Every line of the material below that contains the string "craftinginterpreters" must appear in the answer.
◇ ◇ ◇ ◇ ◇ ◇ ◇
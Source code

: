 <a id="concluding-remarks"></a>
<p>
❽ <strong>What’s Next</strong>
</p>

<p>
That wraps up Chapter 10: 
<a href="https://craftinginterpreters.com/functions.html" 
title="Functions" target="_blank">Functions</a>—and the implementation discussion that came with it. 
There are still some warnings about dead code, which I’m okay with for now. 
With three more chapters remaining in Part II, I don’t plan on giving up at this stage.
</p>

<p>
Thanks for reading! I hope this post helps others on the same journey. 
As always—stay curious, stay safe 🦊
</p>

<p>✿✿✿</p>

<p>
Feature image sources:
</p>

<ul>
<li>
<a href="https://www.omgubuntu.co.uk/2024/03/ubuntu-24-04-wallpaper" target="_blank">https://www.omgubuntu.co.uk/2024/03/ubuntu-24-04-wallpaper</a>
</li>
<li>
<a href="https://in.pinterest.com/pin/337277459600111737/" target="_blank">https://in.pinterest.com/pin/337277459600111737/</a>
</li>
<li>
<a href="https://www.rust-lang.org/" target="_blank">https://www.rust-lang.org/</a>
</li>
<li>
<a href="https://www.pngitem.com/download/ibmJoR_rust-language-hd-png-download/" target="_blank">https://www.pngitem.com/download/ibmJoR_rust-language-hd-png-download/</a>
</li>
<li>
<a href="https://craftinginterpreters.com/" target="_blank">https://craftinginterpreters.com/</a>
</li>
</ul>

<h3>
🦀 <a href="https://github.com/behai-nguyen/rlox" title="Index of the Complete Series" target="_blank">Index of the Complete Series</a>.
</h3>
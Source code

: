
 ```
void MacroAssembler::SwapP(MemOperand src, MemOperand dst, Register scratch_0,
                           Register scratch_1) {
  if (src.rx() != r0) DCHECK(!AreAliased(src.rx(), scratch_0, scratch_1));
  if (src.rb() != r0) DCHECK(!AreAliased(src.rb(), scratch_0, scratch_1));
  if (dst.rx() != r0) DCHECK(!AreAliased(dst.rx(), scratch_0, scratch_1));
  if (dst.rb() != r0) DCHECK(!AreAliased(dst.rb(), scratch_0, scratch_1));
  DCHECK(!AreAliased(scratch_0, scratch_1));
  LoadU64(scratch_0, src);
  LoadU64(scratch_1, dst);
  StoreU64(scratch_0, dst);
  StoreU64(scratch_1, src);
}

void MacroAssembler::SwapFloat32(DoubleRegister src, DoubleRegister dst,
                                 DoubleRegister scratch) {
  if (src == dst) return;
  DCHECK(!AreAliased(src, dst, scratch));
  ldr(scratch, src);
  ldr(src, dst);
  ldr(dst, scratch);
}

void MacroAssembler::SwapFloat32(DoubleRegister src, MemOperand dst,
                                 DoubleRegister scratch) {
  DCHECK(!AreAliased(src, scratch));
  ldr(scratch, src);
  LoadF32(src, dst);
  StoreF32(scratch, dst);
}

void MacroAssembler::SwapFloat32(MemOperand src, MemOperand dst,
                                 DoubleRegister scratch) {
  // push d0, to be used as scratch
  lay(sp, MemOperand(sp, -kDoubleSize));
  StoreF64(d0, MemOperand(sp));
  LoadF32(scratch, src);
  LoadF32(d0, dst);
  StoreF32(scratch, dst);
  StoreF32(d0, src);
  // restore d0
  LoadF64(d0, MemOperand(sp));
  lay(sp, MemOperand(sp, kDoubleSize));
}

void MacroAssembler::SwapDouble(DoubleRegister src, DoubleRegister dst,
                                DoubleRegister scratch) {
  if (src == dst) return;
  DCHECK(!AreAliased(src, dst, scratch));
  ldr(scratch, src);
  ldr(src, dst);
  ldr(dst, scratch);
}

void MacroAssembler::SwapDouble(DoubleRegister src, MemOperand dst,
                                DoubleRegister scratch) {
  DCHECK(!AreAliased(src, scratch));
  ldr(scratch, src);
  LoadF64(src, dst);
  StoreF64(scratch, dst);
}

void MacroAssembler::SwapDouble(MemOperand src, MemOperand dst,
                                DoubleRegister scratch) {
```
◇ ◇ ◇ ◇ ◇ ◇ ◇
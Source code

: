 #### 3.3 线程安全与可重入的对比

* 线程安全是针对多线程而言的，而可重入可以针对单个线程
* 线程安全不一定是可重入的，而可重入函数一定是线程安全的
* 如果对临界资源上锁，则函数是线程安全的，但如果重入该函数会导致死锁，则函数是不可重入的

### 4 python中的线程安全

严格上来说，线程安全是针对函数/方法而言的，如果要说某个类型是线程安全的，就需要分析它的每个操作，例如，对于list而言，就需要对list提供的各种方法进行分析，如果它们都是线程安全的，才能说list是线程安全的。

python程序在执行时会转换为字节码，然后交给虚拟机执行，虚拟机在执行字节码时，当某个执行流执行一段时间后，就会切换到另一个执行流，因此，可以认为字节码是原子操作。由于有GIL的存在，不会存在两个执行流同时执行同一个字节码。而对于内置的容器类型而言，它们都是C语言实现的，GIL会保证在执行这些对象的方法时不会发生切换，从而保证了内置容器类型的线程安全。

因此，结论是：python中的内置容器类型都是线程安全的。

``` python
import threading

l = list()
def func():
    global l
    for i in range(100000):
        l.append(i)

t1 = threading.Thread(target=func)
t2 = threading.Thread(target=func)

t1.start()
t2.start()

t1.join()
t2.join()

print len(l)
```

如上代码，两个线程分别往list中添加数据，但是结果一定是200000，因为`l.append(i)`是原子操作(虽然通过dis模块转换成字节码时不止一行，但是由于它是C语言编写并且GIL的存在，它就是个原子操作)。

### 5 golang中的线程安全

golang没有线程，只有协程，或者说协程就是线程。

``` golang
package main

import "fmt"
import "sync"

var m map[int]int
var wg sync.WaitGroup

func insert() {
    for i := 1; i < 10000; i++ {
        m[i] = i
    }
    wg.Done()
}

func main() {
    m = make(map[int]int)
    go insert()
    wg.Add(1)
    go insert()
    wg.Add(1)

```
◇ ◇ ◇ ◇ ◇ ◇ ◇
- _Task solution_
<a href="https://craftinginterpreters.com/functions.html" 
<a href="https://craftinginterpreters.com/" target="_blank">https://craftinginterpreters.com/</a>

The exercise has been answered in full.